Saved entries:
_ _ _ _

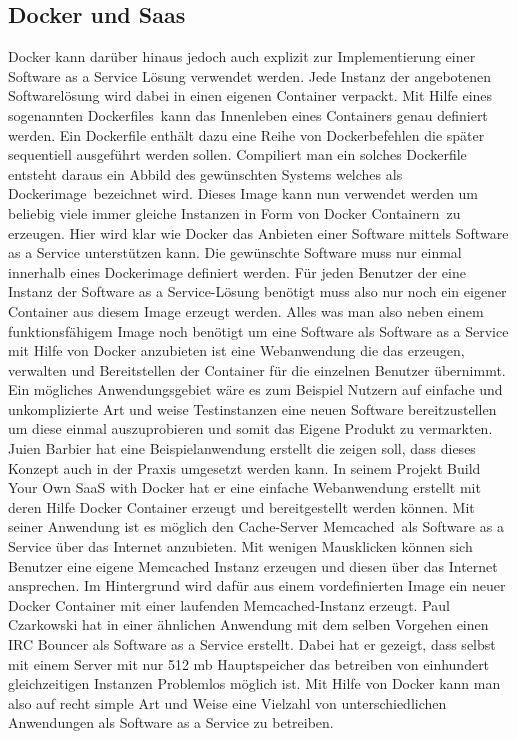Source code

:\subsection{Docker und Saas}
\label{sec:docker_und_saas}
Docker kann darüber hinaus jedoch auch explizit zur Implementierung einer Software as a Service Lösung verwendet werden. Jede Instanz der angebotenen Softwarelösung wird dabei in einen eigenen Container verpackt. Mit Hilfe eines sogenannten \grq Dockerfiles\grq\ kann das Innenleben eines Containers genau definiert werden. Ein Dockerfile enthält dazu eine Reihe von Dockerbefehlen die später sequentiell ausgeführt werden sollen. Compiliert man ein solches Dockerfile entsteht daraus ein Abbild des gewünschten Systems welches als \grq Dockerimage\grq\ bezeichnet wird.
Dieses Image kann nun verwendet werden um beliebig viele immer gleiche Instanzen in Form von \grq Docker Containern\grq\ zu erzeugen.
Hier wird klar wie Docker das Anbieten einer Software mittels Software as a Service unterstützen kann.
Die gewünschte Software muss nur einmal innerhalb eines Dockerimage definiert werden. Für jeden Benutzer der eine Instanz der Software as a Service-Lösung benötigt muss also nur noch ein eigener Container aus diesem Image erzeugt werden. Alles was man also neben einem funktionsfähigem Image noch benötigt um eine Software als Software as a Service mit Hilfe von Docker anzubieten ist eine Webanwendung die das erzeugen, verwalten und Bereitstellen der Container für die einzelnen Benutzer übernimmt.
Ein mögliches Anwendungsgebiet wäre es zum Beispiel Nutzern auf einfache und unkomplizierte Art und weise Testinstanzen eine neuen Software bereitzustellen um diese einmal auszuprobieren und somit das Eigene Produkt zu vermarkten.
Juien Barbier hat eine Beispielanwendung erstellt die zeigen soll, dass dieses Konzept auch in der Praxis umgesetzt werden kann.
In seinem Projekt \glqq Build Your Own SaaS with Docker\grqq \cite{barbier_build_2013} hat er eine einfache Webanwendung erstellt mit deren Hilfe Docker Container erzeugt und bereitgestellt werden können. Mit seiner Anwendung ist es möglich den Cache-Server \grq Memcached\grq\ als Software as a Service über das Internet anzubieten. Mit wenigen Mausklicken können sich Benutzer eine eigene Memcached Instanz erzeugen und diesen über das Internet ansprechen.
Im Hintergrund wird dafür aus einem vordefinierten Image ein neuer Docker Container mit einer laufenden Memcached-Instanz erzeugt.
Paul Czarkowski hat in einer ähnlichen Anwendung mit dem selben Vorgehen einen  IRC Bouncer als Software as a Service erstellt. Dabei hat er gezeigt, dass selbst mit einem Server mit nur 512 mb Hauptspeicher das betreiben von einhundert gleichzeitigen Instanzen Problemlos möglich ist. \cite{czarkowski_i_????}
Mit Hilfe von Docker kann man also auf recht simple Art und Weise eine Vielzahl von unterschiedlichen Anwendungen als Software as a Service zu betreiben.

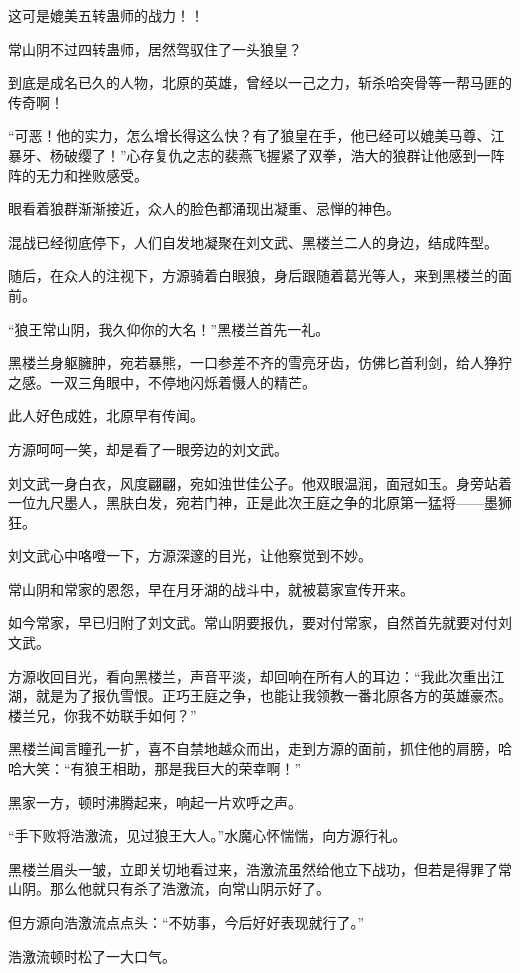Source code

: \begin{this_body}
这可是媲美五转蛊师的战力！！

常山阴不过四转蛊师，居然驾驭住了一头狼皇？

到底是成名已久的人物，北原的英雄，曾经以一己之力，斩杀哈突骨等一帮马匪的传奇啊！

“可恶！他的实力，怎么增长得这么快？有了狼皇在手，他已经可以媲美马尊、江暴牙、杨破缨了！”心存复仇之志的裴燕飞握紧了双拳，浩大的狼群让他感到一阵阵的无力和挫败感受。

眼看着狼群渐渐接近，众人的脸色都涌现出凝重、忌惮的神色。

混战已经彻底停下，人们自发地凝聚在刘文武、黑楼兰二人的身边，结成阵型。

随后，在众人的注视下，方源骑着白眼狼，身后跟随着葛光等人，来到黑楼兰的面前。

“狼王常山阴，我久仰你的大名！”黑楼兰首先一礼。

黑楼兰身躯臃肿，宛若暴熊，一口参差不齐的雪亮牙齿，仿佛匕首利剑，给人狰狞之感。一双三角眼中，不停地闪烁着慑人的精芒。

此人好色成姓，北原早有传闻。

方源呵呵一笑，却是看了一眼旁边的刘文武。

刘文武一身白衣，风度翩翩，宛如浊世佳公子。他双眼温润，面冠如玉。身旁站着一位九尺墨人，黑肤白发，宛若门神，正是此次王庭之争的北原第一猛将——墨狮狂。

刘文武心中咯噔一下，方源深邃的目光，让他察觉到不妙。

常山阴和常家的恩怨，早在月牙湖的战斗中，就被葛家宣传开来。

如今常家，早已归附了刘文武。常山阴要报仇，要对付常家，自然首先就要对付刘文武。

方源收回目光，看向黑楼兰，声音平淡，却回响在所有人的耳边：“我此次重出江湖，就是为了报仇雪恨。正巧王庭之争，也能让我领教一番北原各方的英雄豪杰。楼兰兄，你我不妨联手如何？”

黑楼兰闻言瞳孔一扩，喜不自禁地越众而出，走到方源的面前，抓住他的肩膀，哈哈大笑：“有狼王相助，那是我巨大的荣幸啊！”

黑家一方，顿时沸腾起来，响起一片欢呼之声。

“手下败将浩激流，见过狼王大人。”水魔心怀惴惴，向方源行礼。

黑楼兰眉头一皱，立即关切地看过来，浩激流虽然给他立下战功，但若是得罪了常山阴。那么他就只有杀了浩激流，向常山阴示好了。

但方源向浩激流点点头：“不妨事，今后好好表现就行了。”

浩激流顿时松了一大口气。


\end{this_body}
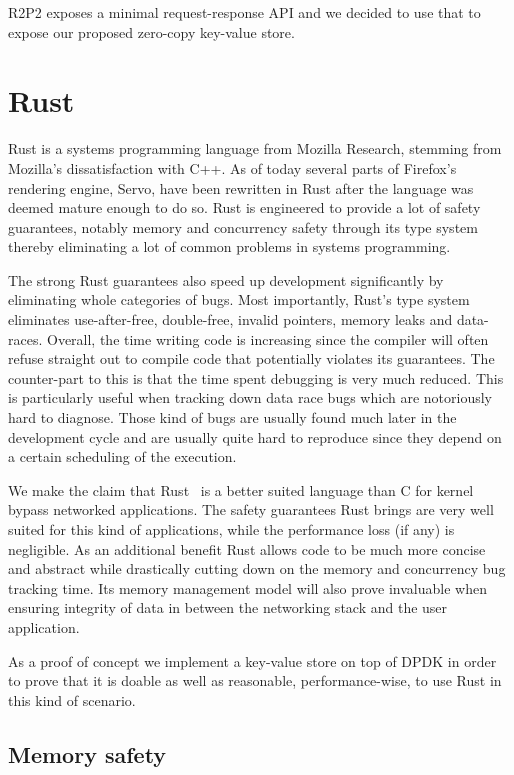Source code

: R2P2 exposes a minimal request-response API and we decided to use that
to expose our proposed zero-copy key-value store.

\section{Rust}

Rust is a systems programming language from Mozilla Research, stemming
from Mozilla's dissatisfaction with C++. As of today several parts of
Firefox's rendering engine, Servo, have been rewritten in Rust after
the language was deemed mature enough to do so. Rust is engineered to
provide a lot of safety guarantees, notably memory and concurrency
safety through its type system thereby eliminating a lot of common
problems in systems programming.

The strong Rust guarantees also speed up development significantly by
eliminating whole categories of bugs. Most importantly, Rust's type system
eliminates use-after-free, double-free, invalid pointers, memory leaks
and data-races. Overall, the time writing code is increasing since the
compiler will often refuse straight out to compile code that
potentially violates its guarantees. The counter-part to this is that
the time spent debugging is very much reduced. This is particularly
useful when tracking down data race bugs which are notoriously hard to
diagnose. Those kind of bugs are usually found much later in the
development cycle and are usually quite hard to reproduce since they
depend on a certain scheduling of the execution.

We make the claim that Rust~\cite{rustbook} is a better suited
language than C for kernel bypass networked applications. The safety
guarantees Rust brings are very well suited for this kind of
applications, while the performance loss (if any) is negligible. As an
additional benefit Rust allows code to be much more concise and
abstract while drastically cutting down on the memory and concurrency
bug tracking time. Its memory management model will also prove
invaluable when ensuring integrity of data in between the networking
stack and the user application.

As a proof of concept we implement a key-value store on top of
DPDK in order to prove that it is doable as well as reasonable,
performance-wise, to use Rust in this kind of scenario.


\subsection{Memory safety}

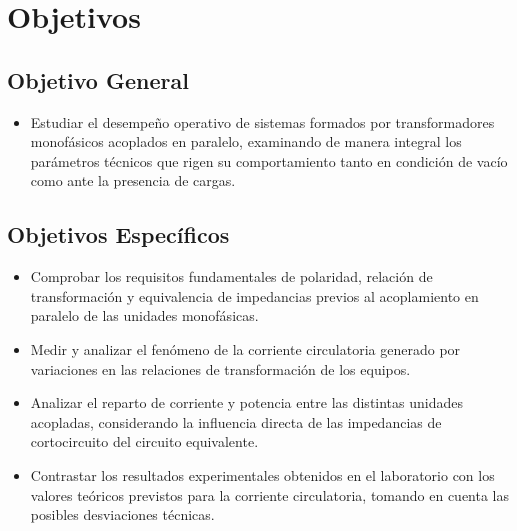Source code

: \section{Objetivos}
\subsection{Objetivo General}

\begin{itemize}
    \item Estudiar el desempeño operativo de sistemas formados por transformadores monofásicos acoplados en paralelo, examinando de manera integral los parámetros técnicos que rigen su comportamiento tanto en condición de vacío como ante la presencia de cargas.
\end{itemize}

\subsection{Objetivos Específicos}

\begin{itemize}
    \item Comprobar los requisitos fundamentales de polaridad, relación de transformación y equivalencia de impedancias previos al acoplamiento en paralelo de las unidades monofásicas.
    
    \item Medir y analizar el fenómeno de la corriente circulatoria generado por variaciones en las relaciones de transformación de los equipos.
    
    \item Analizar el reparto de corriente y potencia entre las distintas unidades acopladas, considerando la influencia directa de las impedancias de cortocircuito del circuito equivalente.
    
    \item Contrastar los resultados experimentales obtenidos en el laboratorio con los valores teóricos previstos para la corriente circulatoria, tomando en cuenta las posibles desviaciones técnicas.
    
\end{itemize}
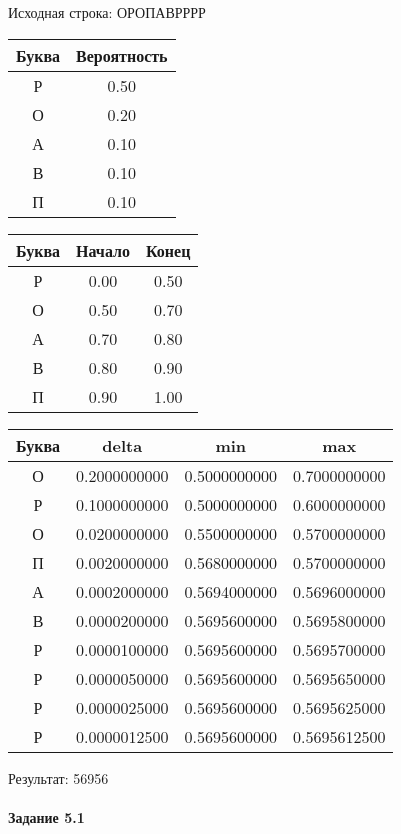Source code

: \documentclass[a4paper, 12pt]{article}
\begin{document}
Исходная строка: ОРОПАВРРРР\
\begin{center}
 \begin{tabular}{ |c|c| } 
  \hline
     Буква & Вероятность \\ \hline
Р & 0.50\\\hline
О & 0.20\\\hline
А & 0.10\\\hline
В & 0.10\\\hline
П & 0.10
\\ \hline \end{tabular}
\end{center}
\begin{center}
 \begin{tabular}{ |c|c|c| } 
  \hline
     Буква & Начало & Конец \\ \hline
Р & 0.00 & 0.50\\\hline
О & 0.50 & 0.70\\\hline
А & 0.70 & 0.80\\\hline
В & 0.80 & 0.90\\\hline
П & 0.90 & 1.00
\\ \hline \end{tabular}
\end{center}
\begin{center}
 \begin{tabular}{ |c|c|c|c| } 
  \hline
     Буква & delta & min & max \\ \hline
О & 0.2000000000 & 0.5000000000 & 0.7000000000\\\hline
Р & 0.1000000000 & 0.5000000000 & 0.6000000000\\\hline
О & 0.0200000000 & 0.5500000000 & 0.5700000000\\\hline
П & 0.0020000000 & 0.5680000000 & 0.5700000000\\\hline
А & 0.0002000000 & 0.5694000000 & 0.5696000000\\\hline
В & 0.0000200000 & 0.5695600000 & 0.5695800000\\\hline
Р & 0.0000100000 & 0.5695600000 & 0.5695700000\\\hline
Р & 0.0000050000 & 0.5695600000 & 0.5695650000\\\hline
Р & 0.0000025000 & 0.5695600000 & 0.5695625000\\\hline
Р & 0.0000012500 & 0.5695600000 & 0.5695612500
\\ \hline \end{tabular}
\end{center}
Результат: 56956
\pagebreak
\paragraph{Задание 5.1 \\
}
\end{document}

_ _ _ _

* **Brief**: From the records above, transcribe exactly the lines starting at the one containing "We make the" and ending at the one containing "del circuito equivalente.". Skip the pictures.

* **Problem solution**:
We make the claim that Rust~\cite{rustbook} is a better suited
language than C for kernel bypass networked applications. The safety
guarantees Rust brings are very well suited for this kind of
applications, while the performance loss (if any) is negligible. As an
additional benefit Rust allows code to be much more concise and
abstract while drastically cutting down on the memory and concurrency
bug tracking time. Its memory management model will also prove
invaluable when ensuring integrity of data in between the networking
stack and the user application.

As a proof of concept we implement a key-value store on top of
DPDK in order to prove that it is doable as well as reasonable,
performance-wise, to use Rust in this kind of scenario.


\subsection{Memory safety}

Source code

: \section{Objetivos}
\subsection{Objetivo General}

\begin{itemize}
    \item Estudiar el desempeño operativo de sistemas formados por transformadores monofásicos acoplados en paralelo, examinando de manera integral los parámetros técnicos que rigen su comportamiento tanto en condición de vacío como ante la presencia de cargas.
\end{itemize}

\subsection{Objetivos Específicos}

\begin{itemize}
    \item Comprobar los requisitos fundamentales de polaridad, relación de transformación y equivalencia de impedancias previos al acoplamiento en paralelo de las unidades monofásicas.
    
    \item Medir y analizar el fenómeno de la corriente circulatoria generado por variaciones en las relaciones de transformación de los equipos.
    
    \item Analizar el reparto de corriente y potencia entre las distintas unidades acopladas, considerando la influencia directa de las impedancias de cortocircuito del circuito equivalente.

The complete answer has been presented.